Similarly, larger surface area means more effective collisions and therefore, the speed would also increase. 

However, if the size of a particle is bigger, the rate (speed) of reaction would be lesser because the surface area would also be less. This will be because the collisions would also decrease. 

Further reading:

The atmosphere and environment notes (5070)

Electromagnetic waves | GCE O Level Physics 

In order to put this information into an experiment, add some marble to dilute hydrochloric acid and calculate the amount (volume) of carbon dioxide produced. 

Note that everything in the experiment (such as temperature and amount of acid) should be kept constant. The size of the marble should only be varied. 

You will conclude that when the size of a marble is smaller, the amount of carbon dioxide produced will be greater. Now, what do you think would be the effect of pressure? Let me tell. 

The pressure:

When the pressure is increased, the speed of reaction would also increase because there will be more effective collisions. 
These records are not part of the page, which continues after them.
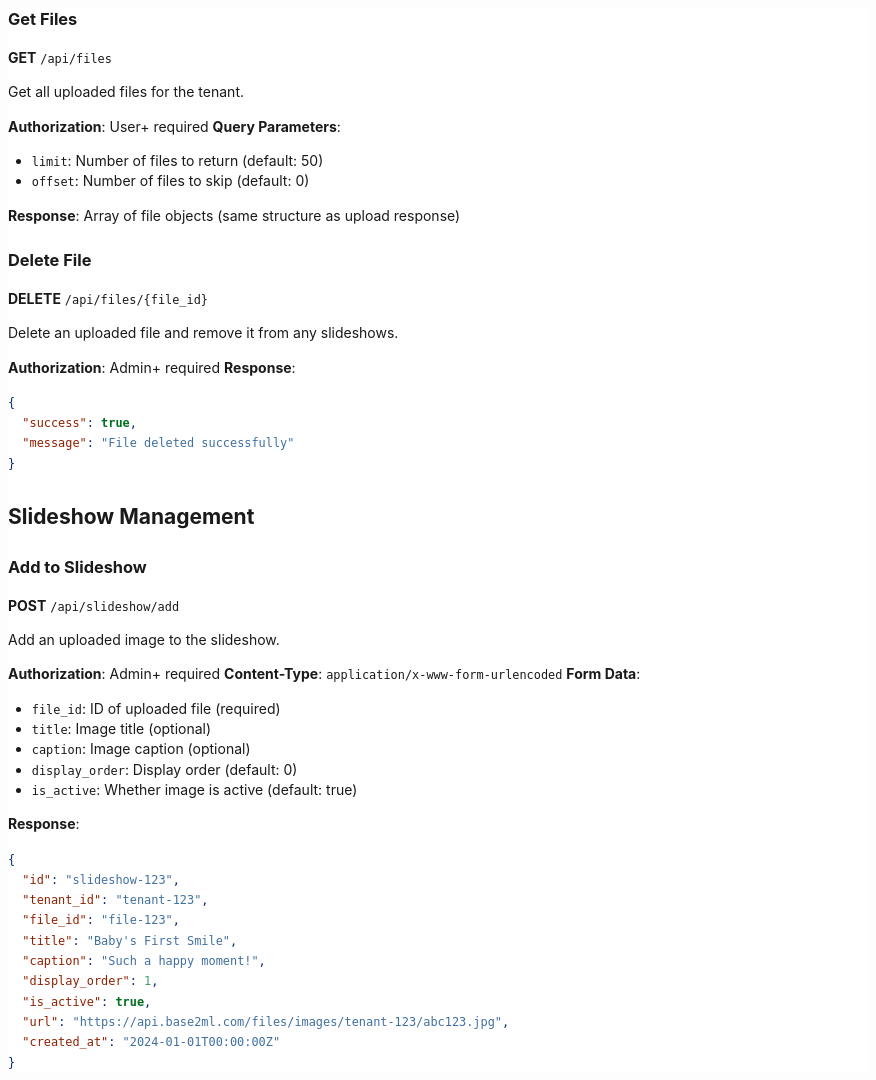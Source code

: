 ### Get Files
**GET** `/api/files`

Get all uploaded files for the tenant.

**Authorization**: User+ required
**Query Parameters**:
- `limit`: Number of files to return (default: 50)
- `offset`: Number of files to skip (default: 0)

**Response**: Array of file objects (same structure as upload response)

### Delete File
**DELETE** `/api/files/{file_id}`

Delete an uploaded file and remove it from any slideshows.

**Authorization**: Admin+ required
**Response**:
```json
{
  "success": true,
  "message": "File deleted successfully"
}
```

## Slideshow Management

### Add to Slideshow
**POST** `/api/slideshow/add`

Add an uploaded image to the slideshow.

**Authorization**: Admin+ required
**Content-Type**: `application/x-www-form-urlencoded`
**Form Data**:
- `file_id`: ID of uploaded file (required)
- `title`: Image title (optional)
- `caption`: Image caption (optional)
- `display_order`: Display order (default: 0)
- `is_active`: Whether image is active (default: true)

**Response**:
```json
{
  "id": "slideshow-123",
  "tenant_id": "tenant-123",
  "file_id": "file-123",
  "title": "Baby's First Smile",
  "caption": "Such a happy moment!",
  "display_order": 1,
  "is_active": true,
  "url": "https://api.base2ml.com/files/images/tenant-123/abc123.jpg",
  "created_at": "2024-01-01T00:00:00Z"
}
```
When the particles will collide more frequently, the reaction would proceed faster. You can increase the pressure by decreasing the volume because the particles will get closer to each other. 

But, if you decrease the pressure, the speed would decrease because there will be less effective collisions. 

When the particles will collide less frequently, the reaction would proceed slower. It is to note that when you decrease the pressure, the concentration of the gas also decreases. 

The concentration of the reactant: 

Increasing the concentration would increase the rate of reaction because the particles (reactants) will collide more frequently (effective collision). 

This is because higher concentration refers to an increase in the number of particles. As a result, more particles would collide and the reaction would occur rapidly. 

If the concentration is less, the reaction rate will decrease because there will be lesser collisions between the particles. The diagram below illustrates what is meant by higher and lower concentration. 

The temperature:

If you increase the temperature, the reaction speed would also increase. 

Increasing the temperature raises the average kinetic energy (related to motion) of the reactant particles. As a result, the particles move at a faster rate and collide more frequently. 

These effective collisions cause the reaction to proceed faster. 

However, decreasing the temperature also decreases the rate of reaction because the number of collisions reduces when the average kinetic energy reduces. 

In short, temperature and reaction rate are directly related (when one increases, the other also increases and vice versa). 

The use of catalysts: 

A catalyst is a substance that increases the rate at which a reaction proceeds but remains unchanged at the end of a reaction. 

In other words, a catalyst remains unconsumed during a reaction. Enzymes are the catalysts made up from protein and they speed up biochemical reactions. 

How do catalysts increase the speed of a reaction? 

Catalysts lower the activation energy (the energy required for a reaction to proceed) for a reaction. You can also say that a catalyst changed the reaction mechanism. 

Moreover, lowering the activation energy means that bonds are broken down more rapidly and therefore, effective collisions also occur. You should know that catalysts only speed up a reaction but they do not affect the amount (volume) in a reaction. 

For example, we use Iron as a catalyst in the Haber's process (production of ammonia) and Vanadium pentaoxide (V2O5) as a catalyst in the contact process (for the production of sulphuric acid). 

These are some of the factors that affect the rate of a reaction. 

Conclusion:

With this, this article about the speed of reaction has come to an end. I hope that all your questions have been answered. Practice plenty of past paper questions to ace this topic. 

Some of the topics that are covered are listed below for your guidance. 

• How to calculate the speed of a reaction?

• The affect of temperature, pressure, concentration and catalyst on the rate of reaction. 

• How does the particle size influence the rate (speed) of a reaction? 

Thank you very much for reading and staying with me till the end.